* PROMPT:
From the listing below, pull out the lines that hold "Step".

* DATA:
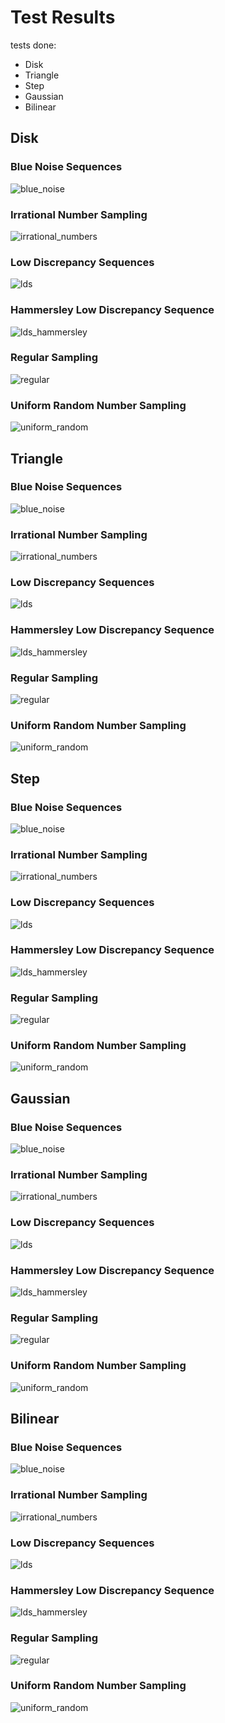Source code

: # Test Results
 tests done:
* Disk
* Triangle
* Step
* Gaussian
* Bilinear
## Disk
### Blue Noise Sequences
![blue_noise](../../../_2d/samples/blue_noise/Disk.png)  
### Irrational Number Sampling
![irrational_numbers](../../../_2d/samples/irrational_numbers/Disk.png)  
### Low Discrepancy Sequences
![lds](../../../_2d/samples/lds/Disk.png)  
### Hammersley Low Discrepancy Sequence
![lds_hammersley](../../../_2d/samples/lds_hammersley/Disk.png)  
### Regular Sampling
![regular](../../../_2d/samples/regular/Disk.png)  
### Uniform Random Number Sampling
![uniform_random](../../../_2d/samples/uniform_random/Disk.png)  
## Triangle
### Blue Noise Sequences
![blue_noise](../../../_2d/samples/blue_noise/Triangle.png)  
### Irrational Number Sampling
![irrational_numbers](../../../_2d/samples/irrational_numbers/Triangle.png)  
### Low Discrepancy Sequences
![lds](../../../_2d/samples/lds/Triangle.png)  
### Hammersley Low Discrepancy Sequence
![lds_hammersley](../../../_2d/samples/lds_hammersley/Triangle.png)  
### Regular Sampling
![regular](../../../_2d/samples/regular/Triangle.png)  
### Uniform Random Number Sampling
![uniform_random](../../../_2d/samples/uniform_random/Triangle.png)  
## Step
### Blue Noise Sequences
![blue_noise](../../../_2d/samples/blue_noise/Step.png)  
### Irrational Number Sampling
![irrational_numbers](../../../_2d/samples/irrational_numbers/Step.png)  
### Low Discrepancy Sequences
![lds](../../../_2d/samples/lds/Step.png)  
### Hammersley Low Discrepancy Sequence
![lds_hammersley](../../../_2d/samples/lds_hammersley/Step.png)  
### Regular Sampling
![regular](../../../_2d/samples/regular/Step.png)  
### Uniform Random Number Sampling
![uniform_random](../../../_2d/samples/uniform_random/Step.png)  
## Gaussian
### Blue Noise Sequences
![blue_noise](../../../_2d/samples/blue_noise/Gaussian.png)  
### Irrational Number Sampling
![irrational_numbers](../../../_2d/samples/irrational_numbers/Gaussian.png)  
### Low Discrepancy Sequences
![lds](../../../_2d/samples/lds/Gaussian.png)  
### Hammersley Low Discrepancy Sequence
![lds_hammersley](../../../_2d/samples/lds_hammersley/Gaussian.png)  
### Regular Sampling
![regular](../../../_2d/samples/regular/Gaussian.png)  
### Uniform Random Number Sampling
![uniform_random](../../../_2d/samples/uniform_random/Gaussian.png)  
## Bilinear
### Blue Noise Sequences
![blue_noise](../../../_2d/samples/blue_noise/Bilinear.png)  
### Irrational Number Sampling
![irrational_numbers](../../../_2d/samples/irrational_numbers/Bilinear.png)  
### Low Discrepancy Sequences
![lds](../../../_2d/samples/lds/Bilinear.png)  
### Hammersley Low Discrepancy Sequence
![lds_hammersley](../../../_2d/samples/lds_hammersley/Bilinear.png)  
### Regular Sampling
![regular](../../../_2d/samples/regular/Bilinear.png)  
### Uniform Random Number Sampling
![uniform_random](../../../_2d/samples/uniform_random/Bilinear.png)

* TASK SOLUTION:
* Step
## Step
![blue_noise](../../../_2d/samples/blue_noise/Step.png)  
![irrational_numbers](../../../_2d/samples/irrational_numbers/Step.png)  
![lds](../../../_2d/samples/lds/Step.png)  
![lds_hammersley](../../../_2d/samples/lds_hammersley/Step.png)  
![regular](../../../_2d/samples/regular/Step.png)  
![uniform_random](../../../_2d/samples/uniform_random/Step.png)  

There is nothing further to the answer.